• [Dataset entries]:
• • • • •
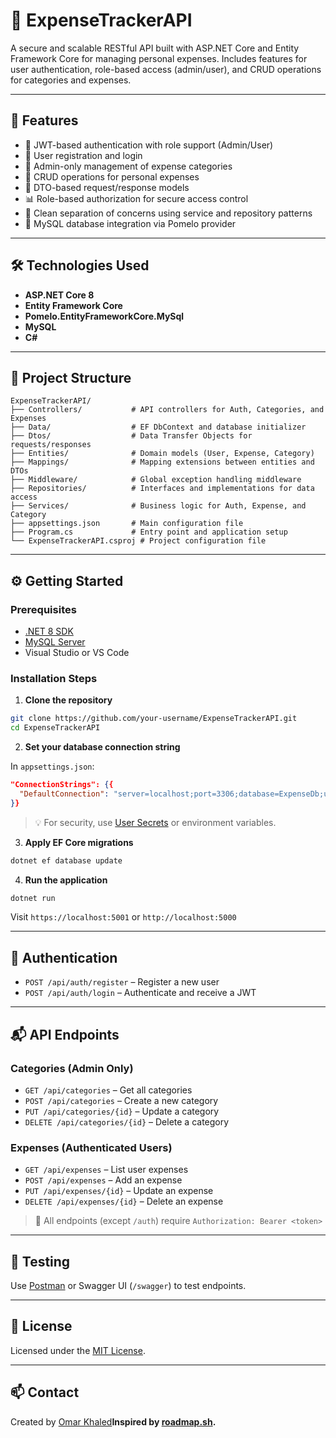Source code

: # 💸 ExpenseTrackerAPI

A secure and scalable RESTful API built with ASP.NET Core and Entity Framework Core for managing personal expenses. Includes features for user authentication, role-based access (admin/user), and CRUD operations for categories and expenses.

---

## 🚀 Features

- 🔐 JWT-based authentication with role support (Admin/User)
- 👥 User registration and login
- 💼 Admin-only management of expense categories
- 🧾 CRUD operations for personal expenses
- 🧼 DTO-based request/response models
- 📊 Role-based authorization for secure access control
- 🧠 Clean separation of concerns using service and repository patterns
- 🐬 MySQL database integration via Pomelo provider

---

## 🛠️ Technologies Used

- **ASP.NET Core 8**
- **Entity Framework Core**
- **Pomelo.EntityFrameworkCore.MySql**
- **MySQL**
- **C#**

---

## 📁 Project Structure

```
ExpenseTrackerAPI/
├── Controllers/           # API controllers for Auth, Categories, and Expenses
├── Data/                  # EF DbContext and database initializer
├── Dtos/                  # Data Transfer Objects for requests/responses
├── Entities/              # Domain models (User, Expense, Category)
├── Mappings/              # Mapping extensions between entities and DTOs
├── Middleware/            # Global exception handling middleware
├── Repositories/          # Interfaces and implementations for data access
├── Services/              # Business logic for Auth, Expense, and Category
├── appsettings.json       # Main configuration file
├── Program.cs             # Entry point and application setup
└── ExpenseTrackerAPI.csproj # Project configuration file
```

---

## ⚙️ Getting Started

### Prerequisites

- [.NET 8 SDK](https://dotnet.microsoft.com/download)
- [MySQL Server](https://dev.mysql.com/downloads/mysql/)
- Visual Studio or VS Code

### Installation Steps

1. **Clone the repository**

```bash
git clone https://github.com/your-username/ExpenseTrackerAPI.git
cd ExpenseTrackerAPI
```

2. **Set your database connection string**

In `appsettings.json`:

```json
"ConnectionStrings": {{
  "DefaultConnection": "server=localhost;port=3306;database=ExpenseDb;user=root;password=yourpassword;"
}}
```

> 💡 For security, use [User Secrets](https://learn.microsoft.com/en-us/aspnet/core/security/app-secrets) or environment variables.

3. **Apply EF Core migrations**

```bash
dotnet ef database update
```

4. **Run the application**

```bash
dotnet run
```

Visit `https://localhost:5001` or `http://localhost:5000`

---

## 🔐 Authentication

- `POST /api/auth/register` – Register a new user
- `POST /api/auth/login` – Authenticate and receive a JWT

---

## 📬 API Endpoints

### Categories (Admin Only)

- `GET /api/categories` – Get all categories
- `POST /api/categories` – Create a new category
- `PUT /api/categories/{id}` – Update a category
- `DELETE /api/categories/{id}` – Delete a category

### Expenses (Authenticated Users)

- `GET /api/expenses` – List user expenses
- `POST /api/expenses` – Add an expense
- `PUT /api/expenses/{id}` – Update an expense
- `DELETE /api/expenses/{id}` – Delete an expense

> 🔐 All endpoints (except `/auth`) require `Authorization: Bearer <token>`

---

## 🧪 Testing

Use [Postman](https://www.postman.com/) or Swagger UI (`/swagger`) to test endpoints.

---

## 📄 License

Licensed under the [MIT License](LICENSE).

---

## 📫 Contact

Created by [Omar Khaled](https://github.com/OmarKhaled1504)**Inspired by [roadmap.sh](https://roadmap.sh/projects/expense-tracker-api).**
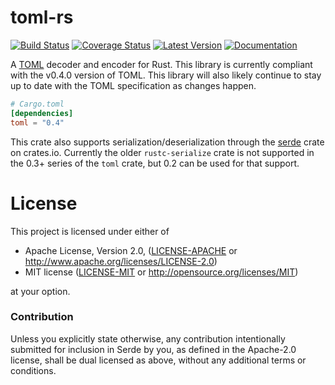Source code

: # toml-rs

[![Build Status](https://travis-ci.org/alexcrichton/toml-rs.svg?branch=master)](https://travis-ci.org/alexcrichton/toml-rs)
[![Coverage Status](https://coveralls.io/repos/alexcrichton/toml-rs/badge.svg?branch=master&service=github)](https://coveralls.io/github/alexcrichton/toml-rs?branch=master)
[![Latest Version](https://img.shields.io/crates/v/toml.svg)](https://crates.io/crates/toml)
[![Documentation](https://docs.rs/toml/badge.svg)](https://docs.rs/toml)

A [TOML][toml] decoder and encoder for Rust. This library is currently compliant
with the v0.4.0 version of TOML. This library will also likely continue to stay
up to date with the TOML specification as changes happen.

[toml]: https://github.com/toml-lang/toml

```toml
# Cargo.toml
[dependencies]
toml = "0.4"
```

This crate also supports serialization/deserialization through the
[serde](https://serde.rs) crate on crates.io. Currently the older `rustc-serialize`
crate is not supported in the 0.3+ series of the `toml` crate, but 0.2 can be
used for that support.

# License

This project is licensed under either of

 * Apache License, Version 2.0, ([LICENSE-APACHE](LICENSE-APACHE) or
   http://www.apache.org/licenses/LICENSE-2.0)
 * MIT license ([LICENSE-MIT](LICENSE-MIT) or
   http://opensource.org/licenses/MIT)

at your option.

### Contribution

Unless you explicitly state otherwise, any contribution intentionally submitted
for inclusion in Serde by you, as defined in the Apache-2.0 license, shall be
dual licensed as above, without any additional terms or conditions.
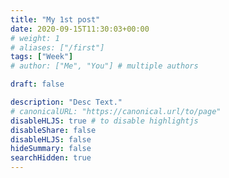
 ```yaml
---
title: "My 1st post"
date: 2020-09-15T11:30:03+00:00
# weight: 1
# aliases: ["/first"]
tags: ["Week"]
# author: ["Me", "You"] # multiple authors

draft: false

description: "Desc Text."
# canonicalURL: "https://canonical.url/to/page"
disableHLJS: true # to disable highlightjs
disableShare: false
disableHLJS: false
hideSummary: false
searchHidden: true
---
```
• • • • •
• [EXERCISE OBJECTIVE]:
Where a line of the records holds the word "Status", copy that line.

• [SOLVED EXERCISE]:
[![Build Status](https://travis-ci.org/alexcrichton/toml-rs.svg?branch=master)](https://travis-ci.org/alexcrichton/toml-rs)
[![Coverage Status](https://coveralls.io/repos/alexcrichton/toml-rs/badge.svg?branch=master&service=github)](https://coveralls.io/github/alexcrichton/toml-rs?branch=master)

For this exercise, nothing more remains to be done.